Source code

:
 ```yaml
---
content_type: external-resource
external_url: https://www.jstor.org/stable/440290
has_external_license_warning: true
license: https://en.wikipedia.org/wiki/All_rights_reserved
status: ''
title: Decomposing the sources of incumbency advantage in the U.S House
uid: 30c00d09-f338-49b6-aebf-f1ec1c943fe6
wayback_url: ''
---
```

━━━━━━

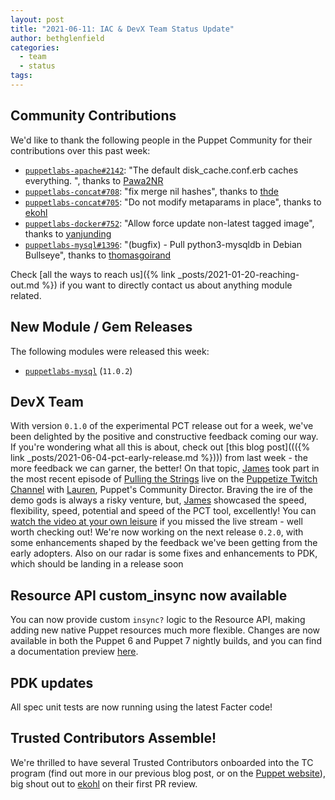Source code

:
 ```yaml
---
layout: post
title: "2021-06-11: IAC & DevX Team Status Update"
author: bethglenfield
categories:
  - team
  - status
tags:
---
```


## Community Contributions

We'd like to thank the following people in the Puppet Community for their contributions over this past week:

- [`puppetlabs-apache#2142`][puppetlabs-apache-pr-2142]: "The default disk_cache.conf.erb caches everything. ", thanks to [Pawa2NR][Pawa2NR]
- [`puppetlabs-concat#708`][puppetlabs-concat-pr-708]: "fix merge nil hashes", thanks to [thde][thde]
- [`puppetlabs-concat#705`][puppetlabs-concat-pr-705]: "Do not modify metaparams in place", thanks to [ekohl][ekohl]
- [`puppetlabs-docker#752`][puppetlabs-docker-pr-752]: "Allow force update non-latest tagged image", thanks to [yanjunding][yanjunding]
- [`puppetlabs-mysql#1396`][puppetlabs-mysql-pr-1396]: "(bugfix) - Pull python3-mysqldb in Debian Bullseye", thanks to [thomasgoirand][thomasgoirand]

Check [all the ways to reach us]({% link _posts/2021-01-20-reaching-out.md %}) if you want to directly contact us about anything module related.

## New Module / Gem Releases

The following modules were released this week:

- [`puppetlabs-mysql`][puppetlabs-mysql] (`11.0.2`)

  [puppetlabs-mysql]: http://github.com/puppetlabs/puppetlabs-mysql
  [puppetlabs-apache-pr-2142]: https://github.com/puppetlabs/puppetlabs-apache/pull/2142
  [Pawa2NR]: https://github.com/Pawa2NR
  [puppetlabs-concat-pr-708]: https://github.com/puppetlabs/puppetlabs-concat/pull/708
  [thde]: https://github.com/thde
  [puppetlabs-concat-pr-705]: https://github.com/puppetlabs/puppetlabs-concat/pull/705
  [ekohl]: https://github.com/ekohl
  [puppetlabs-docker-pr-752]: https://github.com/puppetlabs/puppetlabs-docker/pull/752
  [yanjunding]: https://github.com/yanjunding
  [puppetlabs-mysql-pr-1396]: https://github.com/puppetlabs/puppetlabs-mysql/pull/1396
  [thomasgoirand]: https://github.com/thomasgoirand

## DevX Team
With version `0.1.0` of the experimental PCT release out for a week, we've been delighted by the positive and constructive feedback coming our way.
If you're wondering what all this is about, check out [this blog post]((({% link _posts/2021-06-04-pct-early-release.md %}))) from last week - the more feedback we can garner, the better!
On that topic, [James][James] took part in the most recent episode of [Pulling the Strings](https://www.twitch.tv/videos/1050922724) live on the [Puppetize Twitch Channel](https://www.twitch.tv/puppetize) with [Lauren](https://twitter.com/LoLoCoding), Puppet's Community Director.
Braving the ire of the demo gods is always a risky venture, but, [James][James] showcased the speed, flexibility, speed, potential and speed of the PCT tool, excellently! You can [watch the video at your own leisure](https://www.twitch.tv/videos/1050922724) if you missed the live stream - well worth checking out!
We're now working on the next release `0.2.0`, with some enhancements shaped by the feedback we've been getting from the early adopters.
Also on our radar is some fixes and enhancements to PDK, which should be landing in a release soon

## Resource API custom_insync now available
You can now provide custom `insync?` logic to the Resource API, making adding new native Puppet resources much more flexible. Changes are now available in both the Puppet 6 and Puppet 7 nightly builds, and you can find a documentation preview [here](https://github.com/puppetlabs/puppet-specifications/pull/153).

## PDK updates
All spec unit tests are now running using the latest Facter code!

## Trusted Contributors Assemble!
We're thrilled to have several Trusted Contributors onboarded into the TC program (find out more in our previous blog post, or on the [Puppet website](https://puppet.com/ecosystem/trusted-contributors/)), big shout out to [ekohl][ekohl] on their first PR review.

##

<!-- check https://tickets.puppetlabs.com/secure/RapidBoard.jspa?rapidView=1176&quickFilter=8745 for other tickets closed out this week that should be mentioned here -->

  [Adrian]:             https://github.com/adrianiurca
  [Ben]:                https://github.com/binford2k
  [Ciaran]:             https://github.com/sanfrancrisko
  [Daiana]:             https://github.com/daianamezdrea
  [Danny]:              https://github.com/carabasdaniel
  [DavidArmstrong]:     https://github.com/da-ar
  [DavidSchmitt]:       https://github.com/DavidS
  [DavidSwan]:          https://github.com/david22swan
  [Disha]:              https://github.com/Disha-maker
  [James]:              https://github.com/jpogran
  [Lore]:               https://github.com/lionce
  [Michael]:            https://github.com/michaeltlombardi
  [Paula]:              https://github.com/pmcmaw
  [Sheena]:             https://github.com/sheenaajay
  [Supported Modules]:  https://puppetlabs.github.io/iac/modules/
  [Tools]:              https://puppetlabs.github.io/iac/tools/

━━━━━━

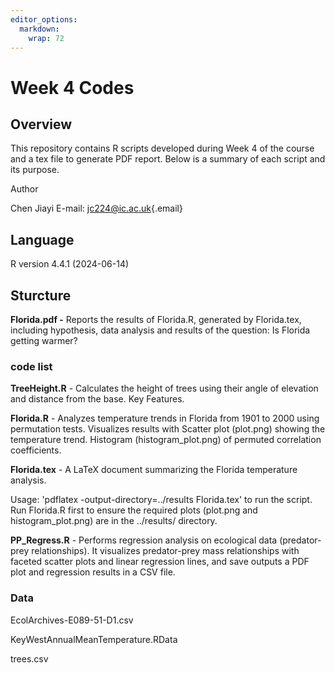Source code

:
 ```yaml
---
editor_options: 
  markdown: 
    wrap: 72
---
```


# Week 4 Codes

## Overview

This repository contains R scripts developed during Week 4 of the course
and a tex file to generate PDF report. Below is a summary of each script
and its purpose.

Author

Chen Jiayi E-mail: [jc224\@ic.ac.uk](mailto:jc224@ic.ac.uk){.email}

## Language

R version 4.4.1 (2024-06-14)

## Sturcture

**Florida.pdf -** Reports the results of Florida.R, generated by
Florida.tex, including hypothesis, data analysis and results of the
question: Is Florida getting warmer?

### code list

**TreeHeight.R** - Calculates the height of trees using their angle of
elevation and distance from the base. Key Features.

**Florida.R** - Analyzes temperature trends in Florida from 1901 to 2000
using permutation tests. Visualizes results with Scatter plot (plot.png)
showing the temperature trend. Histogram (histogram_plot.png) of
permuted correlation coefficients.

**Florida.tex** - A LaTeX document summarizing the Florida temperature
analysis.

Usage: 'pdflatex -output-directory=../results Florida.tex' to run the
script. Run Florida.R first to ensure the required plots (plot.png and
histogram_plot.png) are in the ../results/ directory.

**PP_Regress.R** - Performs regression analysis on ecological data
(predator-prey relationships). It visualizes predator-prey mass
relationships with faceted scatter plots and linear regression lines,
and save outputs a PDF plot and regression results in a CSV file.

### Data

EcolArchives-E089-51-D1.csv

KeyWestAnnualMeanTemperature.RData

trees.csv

━━━━━━

= Assigned task =
From the entries above, copy out every line where the string "tests" appears.

= Reply =
All spec unit tests are now running using the latest Facter code!
using permutation tests. Visualizes results with Scatter plot (plot.png)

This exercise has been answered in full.